At length the countryman died, and his son, who succeeded him, said to himself, "My father was a dupe all his life. He purchased oil, and so paid tribute to Provence, whilst our own land, with some pains, can be made to grow the olive. He bought cloth, wine, and oranges, and thus paid tribute to Brittany, Medoc, and Hyères, whilst we can cultivate hemp, the vine, and the orange tree with more or less success. He paid tribute to the miller and the weaver, whilst our own domestics can weave our linen and grind our wheat." In this way he ruined himself, and spent among strangers that money which he might have spent at home.

Misled by such reasoning, the volatile youth changed his rotation of crops. His land he divided into twenty divisions.

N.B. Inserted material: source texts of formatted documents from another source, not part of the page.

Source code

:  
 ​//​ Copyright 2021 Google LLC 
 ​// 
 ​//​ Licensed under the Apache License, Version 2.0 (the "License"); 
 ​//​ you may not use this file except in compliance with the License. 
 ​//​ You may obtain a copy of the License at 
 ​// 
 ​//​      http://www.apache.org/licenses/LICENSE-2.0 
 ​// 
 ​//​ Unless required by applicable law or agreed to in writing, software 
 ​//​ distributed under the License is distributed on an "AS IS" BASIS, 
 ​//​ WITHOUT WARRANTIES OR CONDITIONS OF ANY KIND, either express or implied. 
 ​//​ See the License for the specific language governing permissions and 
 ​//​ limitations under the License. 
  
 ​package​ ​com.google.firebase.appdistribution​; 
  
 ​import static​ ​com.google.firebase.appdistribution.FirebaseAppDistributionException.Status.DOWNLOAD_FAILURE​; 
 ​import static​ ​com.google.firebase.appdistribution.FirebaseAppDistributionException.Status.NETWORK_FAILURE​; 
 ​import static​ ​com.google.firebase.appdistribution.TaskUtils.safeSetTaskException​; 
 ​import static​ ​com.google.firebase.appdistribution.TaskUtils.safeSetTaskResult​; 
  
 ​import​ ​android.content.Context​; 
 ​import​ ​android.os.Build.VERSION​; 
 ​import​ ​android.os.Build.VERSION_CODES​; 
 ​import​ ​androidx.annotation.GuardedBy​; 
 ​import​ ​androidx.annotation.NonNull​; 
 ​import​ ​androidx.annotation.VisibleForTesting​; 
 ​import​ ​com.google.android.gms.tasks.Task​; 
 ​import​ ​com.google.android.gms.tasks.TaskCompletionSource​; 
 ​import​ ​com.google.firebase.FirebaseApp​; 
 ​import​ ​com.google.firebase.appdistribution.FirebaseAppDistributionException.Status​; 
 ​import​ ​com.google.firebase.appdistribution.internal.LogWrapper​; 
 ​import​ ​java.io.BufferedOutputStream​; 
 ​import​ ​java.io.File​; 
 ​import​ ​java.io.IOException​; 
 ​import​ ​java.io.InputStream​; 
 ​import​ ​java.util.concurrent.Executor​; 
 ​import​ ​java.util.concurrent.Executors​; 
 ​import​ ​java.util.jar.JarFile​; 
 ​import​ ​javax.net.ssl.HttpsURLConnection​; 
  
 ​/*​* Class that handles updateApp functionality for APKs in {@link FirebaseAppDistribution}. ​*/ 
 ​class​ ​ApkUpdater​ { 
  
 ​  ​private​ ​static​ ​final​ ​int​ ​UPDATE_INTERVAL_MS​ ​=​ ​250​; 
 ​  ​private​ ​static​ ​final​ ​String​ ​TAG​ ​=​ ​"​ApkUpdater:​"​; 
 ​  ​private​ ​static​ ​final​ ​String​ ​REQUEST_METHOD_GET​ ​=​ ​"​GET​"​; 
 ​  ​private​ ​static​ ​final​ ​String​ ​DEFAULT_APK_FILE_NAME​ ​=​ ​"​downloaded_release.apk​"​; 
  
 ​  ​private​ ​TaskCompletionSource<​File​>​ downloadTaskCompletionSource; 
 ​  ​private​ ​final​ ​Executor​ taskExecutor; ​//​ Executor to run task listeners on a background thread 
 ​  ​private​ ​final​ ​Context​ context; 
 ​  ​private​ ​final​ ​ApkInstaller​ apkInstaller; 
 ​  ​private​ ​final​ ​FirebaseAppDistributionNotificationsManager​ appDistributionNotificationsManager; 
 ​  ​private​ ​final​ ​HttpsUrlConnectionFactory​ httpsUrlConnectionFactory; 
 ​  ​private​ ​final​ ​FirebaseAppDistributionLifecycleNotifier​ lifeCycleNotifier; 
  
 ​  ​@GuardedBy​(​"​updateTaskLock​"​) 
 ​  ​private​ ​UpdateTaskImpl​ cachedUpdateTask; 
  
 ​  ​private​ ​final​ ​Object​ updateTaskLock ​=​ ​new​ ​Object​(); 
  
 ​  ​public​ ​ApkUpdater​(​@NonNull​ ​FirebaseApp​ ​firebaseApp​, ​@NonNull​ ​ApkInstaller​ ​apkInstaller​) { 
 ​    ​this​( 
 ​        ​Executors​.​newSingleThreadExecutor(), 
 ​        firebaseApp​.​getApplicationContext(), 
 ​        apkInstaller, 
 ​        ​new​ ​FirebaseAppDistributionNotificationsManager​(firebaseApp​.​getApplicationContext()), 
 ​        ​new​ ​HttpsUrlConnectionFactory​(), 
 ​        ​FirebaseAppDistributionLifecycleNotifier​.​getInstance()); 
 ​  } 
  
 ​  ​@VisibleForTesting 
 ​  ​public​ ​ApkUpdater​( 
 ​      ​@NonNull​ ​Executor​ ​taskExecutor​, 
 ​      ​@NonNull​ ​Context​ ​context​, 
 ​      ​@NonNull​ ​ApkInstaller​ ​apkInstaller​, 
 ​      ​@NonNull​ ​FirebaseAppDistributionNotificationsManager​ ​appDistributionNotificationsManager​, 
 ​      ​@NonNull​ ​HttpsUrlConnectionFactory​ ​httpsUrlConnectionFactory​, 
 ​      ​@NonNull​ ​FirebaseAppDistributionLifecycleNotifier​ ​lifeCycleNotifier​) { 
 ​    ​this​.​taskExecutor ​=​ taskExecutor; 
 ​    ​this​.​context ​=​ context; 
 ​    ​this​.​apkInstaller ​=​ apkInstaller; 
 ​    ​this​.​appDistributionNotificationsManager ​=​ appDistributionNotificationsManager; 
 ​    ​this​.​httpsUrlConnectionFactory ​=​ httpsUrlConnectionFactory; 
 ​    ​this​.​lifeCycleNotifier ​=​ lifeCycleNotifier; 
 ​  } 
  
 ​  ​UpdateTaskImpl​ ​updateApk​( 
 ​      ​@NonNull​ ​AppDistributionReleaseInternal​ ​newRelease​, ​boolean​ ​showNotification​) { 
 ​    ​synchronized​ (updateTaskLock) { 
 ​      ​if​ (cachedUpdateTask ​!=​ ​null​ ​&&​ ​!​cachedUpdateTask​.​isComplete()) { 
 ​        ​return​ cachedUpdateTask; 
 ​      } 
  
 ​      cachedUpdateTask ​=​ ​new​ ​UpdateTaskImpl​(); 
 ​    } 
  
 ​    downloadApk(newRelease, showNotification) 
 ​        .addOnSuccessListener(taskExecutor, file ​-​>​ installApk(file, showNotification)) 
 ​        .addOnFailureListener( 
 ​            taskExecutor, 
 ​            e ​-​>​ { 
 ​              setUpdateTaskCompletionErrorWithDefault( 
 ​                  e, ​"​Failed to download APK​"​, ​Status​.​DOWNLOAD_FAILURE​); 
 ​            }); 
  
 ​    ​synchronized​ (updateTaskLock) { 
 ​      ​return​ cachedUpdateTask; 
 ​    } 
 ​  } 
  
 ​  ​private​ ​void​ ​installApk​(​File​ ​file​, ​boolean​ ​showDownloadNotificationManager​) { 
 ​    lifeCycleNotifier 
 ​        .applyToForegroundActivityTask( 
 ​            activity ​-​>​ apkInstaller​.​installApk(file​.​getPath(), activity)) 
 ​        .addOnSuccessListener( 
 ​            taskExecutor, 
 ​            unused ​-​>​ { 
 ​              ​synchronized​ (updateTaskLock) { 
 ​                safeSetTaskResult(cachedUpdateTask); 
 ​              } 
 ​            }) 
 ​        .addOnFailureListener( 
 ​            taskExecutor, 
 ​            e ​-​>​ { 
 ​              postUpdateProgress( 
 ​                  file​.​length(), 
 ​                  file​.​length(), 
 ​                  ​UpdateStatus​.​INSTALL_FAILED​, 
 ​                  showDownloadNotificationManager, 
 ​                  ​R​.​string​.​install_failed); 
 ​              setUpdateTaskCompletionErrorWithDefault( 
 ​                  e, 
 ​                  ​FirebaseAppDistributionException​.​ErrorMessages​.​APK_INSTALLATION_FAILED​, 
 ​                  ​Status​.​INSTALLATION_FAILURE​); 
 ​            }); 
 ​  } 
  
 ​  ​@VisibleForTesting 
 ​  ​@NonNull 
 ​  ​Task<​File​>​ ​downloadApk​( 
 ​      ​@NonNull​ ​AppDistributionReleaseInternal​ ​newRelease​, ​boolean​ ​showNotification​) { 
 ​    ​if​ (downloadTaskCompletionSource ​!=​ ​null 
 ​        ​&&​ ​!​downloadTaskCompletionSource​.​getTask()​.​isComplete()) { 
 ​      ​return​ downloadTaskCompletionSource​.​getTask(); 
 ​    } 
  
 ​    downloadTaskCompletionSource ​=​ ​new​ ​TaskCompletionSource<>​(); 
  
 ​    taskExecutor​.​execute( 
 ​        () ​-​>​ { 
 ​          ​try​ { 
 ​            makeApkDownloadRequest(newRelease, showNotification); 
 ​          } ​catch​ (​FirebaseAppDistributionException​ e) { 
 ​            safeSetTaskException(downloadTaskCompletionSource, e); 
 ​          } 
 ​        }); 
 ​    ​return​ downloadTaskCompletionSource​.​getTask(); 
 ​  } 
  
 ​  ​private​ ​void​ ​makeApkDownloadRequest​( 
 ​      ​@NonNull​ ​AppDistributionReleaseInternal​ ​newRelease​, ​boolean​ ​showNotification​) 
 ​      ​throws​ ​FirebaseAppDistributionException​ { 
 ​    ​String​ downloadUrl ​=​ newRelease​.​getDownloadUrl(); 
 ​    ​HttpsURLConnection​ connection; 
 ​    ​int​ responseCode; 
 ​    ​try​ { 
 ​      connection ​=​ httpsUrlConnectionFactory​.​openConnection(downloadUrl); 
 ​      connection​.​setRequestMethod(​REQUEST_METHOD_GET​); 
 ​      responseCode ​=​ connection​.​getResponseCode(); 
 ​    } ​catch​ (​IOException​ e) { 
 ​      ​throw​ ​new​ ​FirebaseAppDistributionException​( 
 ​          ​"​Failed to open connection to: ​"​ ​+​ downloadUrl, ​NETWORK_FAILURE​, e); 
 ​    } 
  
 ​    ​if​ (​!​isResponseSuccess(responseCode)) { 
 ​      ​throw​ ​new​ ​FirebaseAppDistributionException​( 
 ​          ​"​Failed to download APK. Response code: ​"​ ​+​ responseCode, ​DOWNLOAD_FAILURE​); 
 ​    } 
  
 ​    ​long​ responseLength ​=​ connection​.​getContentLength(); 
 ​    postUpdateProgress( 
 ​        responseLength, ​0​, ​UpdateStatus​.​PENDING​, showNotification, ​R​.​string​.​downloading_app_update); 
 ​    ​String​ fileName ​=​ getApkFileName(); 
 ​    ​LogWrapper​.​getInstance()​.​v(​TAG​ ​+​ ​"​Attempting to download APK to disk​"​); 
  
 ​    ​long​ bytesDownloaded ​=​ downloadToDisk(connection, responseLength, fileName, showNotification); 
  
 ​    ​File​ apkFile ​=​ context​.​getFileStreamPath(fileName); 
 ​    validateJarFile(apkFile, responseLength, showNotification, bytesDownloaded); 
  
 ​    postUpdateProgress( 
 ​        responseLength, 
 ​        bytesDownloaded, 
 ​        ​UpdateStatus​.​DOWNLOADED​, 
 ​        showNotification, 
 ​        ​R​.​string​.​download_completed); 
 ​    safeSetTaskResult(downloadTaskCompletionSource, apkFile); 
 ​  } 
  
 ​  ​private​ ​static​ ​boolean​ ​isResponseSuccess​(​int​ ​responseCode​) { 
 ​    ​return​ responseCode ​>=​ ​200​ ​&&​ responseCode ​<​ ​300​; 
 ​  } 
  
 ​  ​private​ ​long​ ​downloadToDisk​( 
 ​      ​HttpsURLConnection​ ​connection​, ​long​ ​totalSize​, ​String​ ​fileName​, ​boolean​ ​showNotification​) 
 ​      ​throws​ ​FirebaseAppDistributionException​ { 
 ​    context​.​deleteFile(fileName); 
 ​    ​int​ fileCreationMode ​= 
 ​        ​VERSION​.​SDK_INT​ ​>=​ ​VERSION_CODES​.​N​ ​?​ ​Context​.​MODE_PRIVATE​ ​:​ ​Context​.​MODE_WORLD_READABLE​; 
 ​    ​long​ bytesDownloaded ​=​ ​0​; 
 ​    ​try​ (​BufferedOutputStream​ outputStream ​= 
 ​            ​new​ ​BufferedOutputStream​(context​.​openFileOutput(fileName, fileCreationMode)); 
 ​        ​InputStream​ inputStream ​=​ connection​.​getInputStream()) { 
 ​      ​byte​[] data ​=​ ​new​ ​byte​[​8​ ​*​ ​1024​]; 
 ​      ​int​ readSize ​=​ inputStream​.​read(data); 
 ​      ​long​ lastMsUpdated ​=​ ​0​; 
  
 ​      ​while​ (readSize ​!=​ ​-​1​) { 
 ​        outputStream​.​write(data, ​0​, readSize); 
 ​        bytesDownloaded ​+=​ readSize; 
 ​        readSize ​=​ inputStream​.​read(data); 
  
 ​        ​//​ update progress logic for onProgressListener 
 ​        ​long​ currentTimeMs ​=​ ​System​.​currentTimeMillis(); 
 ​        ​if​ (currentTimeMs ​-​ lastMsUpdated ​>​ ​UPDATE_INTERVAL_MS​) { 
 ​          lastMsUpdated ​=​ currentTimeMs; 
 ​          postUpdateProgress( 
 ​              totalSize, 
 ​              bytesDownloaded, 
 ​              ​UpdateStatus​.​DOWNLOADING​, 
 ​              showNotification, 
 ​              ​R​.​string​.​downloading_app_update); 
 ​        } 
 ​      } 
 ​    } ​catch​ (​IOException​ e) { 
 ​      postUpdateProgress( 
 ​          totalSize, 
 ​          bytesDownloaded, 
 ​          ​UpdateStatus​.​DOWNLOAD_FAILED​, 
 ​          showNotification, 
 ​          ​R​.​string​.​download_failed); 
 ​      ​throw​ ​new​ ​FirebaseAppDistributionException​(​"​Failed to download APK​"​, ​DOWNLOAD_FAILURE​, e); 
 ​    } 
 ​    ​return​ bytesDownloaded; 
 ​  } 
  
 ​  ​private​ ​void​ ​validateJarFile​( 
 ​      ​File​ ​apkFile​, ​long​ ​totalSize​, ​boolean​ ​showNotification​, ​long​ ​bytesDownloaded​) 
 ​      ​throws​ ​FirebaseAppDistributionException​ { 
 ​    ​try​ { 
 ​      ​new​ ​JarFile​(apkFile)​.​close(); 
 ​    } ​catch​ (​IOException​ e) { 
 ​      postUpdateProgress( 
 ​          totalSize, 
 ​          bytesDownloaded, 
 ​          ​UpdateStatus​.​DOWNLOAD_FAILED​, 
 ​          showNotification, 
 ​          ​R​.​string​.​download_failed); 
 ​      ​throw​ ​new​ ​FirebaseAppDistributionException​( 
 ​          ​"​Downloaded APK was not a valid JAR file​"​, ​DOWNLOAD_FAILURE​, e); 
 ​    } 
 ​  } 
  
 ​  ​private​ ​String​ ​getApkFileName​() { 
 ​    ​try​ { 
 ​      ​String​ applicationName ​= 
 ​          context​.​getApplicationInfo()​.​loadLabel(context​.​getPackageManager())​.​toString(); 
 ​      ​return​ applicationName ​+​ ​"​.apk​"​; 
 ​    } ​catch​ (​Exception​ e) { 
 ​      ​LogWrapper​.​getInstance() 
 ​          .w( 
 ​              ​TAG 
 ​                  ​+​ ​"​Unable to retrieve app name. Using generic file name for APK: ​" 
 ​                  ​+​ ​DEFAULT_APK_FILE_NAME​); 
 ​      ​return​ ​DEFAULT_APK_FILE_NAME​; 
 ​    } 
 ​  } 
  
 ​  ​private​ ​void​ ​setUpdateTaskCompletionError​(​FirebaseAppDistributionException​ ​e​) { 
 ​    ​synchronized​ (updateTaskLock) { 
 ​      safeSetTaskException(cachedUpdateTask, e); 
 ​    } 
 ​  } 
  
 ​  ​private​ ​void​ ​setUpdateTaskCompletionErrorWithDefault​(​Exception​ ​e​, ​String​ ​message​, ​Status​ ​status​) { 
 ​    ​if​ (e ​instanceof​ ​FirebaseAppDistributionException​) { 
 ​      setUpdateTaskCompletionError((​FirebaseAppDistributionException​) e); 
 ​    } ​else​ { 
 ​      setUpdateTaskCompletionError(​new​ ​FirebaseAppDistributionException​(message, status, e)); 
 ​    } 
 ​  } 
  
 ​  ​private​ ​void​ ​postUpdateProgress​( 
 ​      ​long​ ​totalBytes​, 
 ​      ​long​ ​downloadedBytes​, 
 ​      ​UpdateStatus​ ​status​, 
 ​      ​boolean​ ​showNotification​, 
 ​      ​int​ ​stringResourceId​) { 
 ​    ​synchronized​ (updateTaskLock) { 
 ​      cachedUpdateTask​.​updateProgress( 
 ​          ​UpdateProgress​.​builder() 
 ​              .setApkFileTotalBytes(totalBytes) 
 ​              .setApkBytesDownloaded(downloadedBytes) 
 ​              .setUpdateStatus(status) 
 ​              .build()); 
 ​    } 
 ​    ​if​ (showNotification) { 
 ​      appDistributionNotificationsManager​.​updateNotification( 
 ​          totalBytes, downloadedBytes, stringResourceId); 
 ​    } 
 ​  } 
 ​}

In one he planted olives, in another mulberry trees, in a third he sowed flax, in a fourth he had vines, in a fifth wheat, and so on. By this means he succeeded in supplying his family with what they required, and felt himself independent. He no longer drew anything from the general circulation, nor did he add anything to it. Was he the richer for this? No; for the soil was not adapted for the cultivation of the vine, and the climate was not fitted for the successful cultivation of the olive; and he was not long in finding out that his family was less plentifully provided with all the things which they wanted than in the time of his father, who procured them by exchanging his surplus produce.

As regarded his workmen, they had no more employment than formerly. There were five times more fields, but each field was five times smaller; they produced oil, but they produced less wheat; he, no longer purchased linens, but he no longer sold rye. Moreover, the farmer could expend in wages only the amount of his capital, and his capital went on constantly diminishing. A great part of it went for buildings, and the various implements needed for the more varied cultivation in which he had engaged. In short, the supply of labour remained the same, but as the means of remunerating that labour fell off, the ultimate result was a forcible reduction of wages.

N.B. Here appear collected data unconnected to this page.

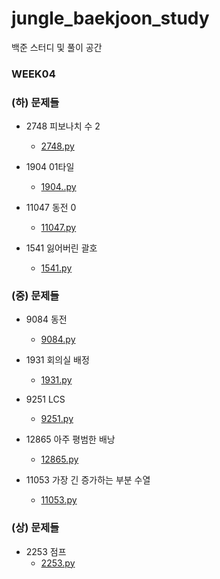 # jungle_baekjoon_study
백준 스터디 및 풀이 공간

### WEEK04

### (하) 문제들
* 2748 피보나치 수 2
    - [2748.py](2748.py)

* 1904 01타일
    - [1904..py](1904.py)


* 11047 동전 0
    - [11047.py](11047.py)

* 1541 잃어버린 괄호
    - [1541.py](1541.py)

### (중) 문제들

* 9084 동전
    - [9084.py](9084.py)

* 1931 회의실 배정
    - [1931.py](1931.py)

* 9251 LCS
    - [9251.py](9251.py)

* 12865 아주 평범한 배낭
    - [12865.py](12865.py)

* 11053 가장 긴 증가하는 부분 수열
    - [11053.py](11053.py)

### (상) 문제들

* 2253 점프
    - [2253.py](2253.py)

On a greater scale, this is exactly what takes place in the case of a nation which isolates itself by adopting a prohibitive régime. It multiplies its branches of industry, I grant, but they become of diminished importance; it adopts, so to speak, a more complicated industrial rotation, but it is not so prolific, because its capital and labour have now to struggle with natural difficulties. A greater proportion of its circulating capital, which forms the wages fund, must be converted into fixed capital What remains may have more varied employment, but the total mass is not increased. It is like distributing the water of a pond among a multitude of shallow reservoirs—it covers more ground, and presents a greater surface to the rays of the sun, and it is precisely for this reason that it is all the sooner absorbed, evaporated, and lost.

The amount of capital and labour being given, they create a smaller amount of commodities in proportion as they encounter more obstacles. It is beyond doubt, that when international obstructions force capital and labour into channels and localities where they meet with greater difficulties of soil and climate, the general result must be, fewer products created—that is to say, fewer enjoyments for consumers. Now, when there are fewer enjoyments upon the whole, will the workman's share of them be augmented? If it were augmented, as is asserted, then the rich—the men who make the laws—would find their own share not only subject to the general diminution, but that diminished share would be still further reduced by what was added to the labourers' share. Is this possible? Is it credible? I advise you, workmen, to reject such suspicious generosity.[2]

  1. Allusion to a socialist work of the day.—Translator.
  2. See Harmonies Économiques, ch. xiv.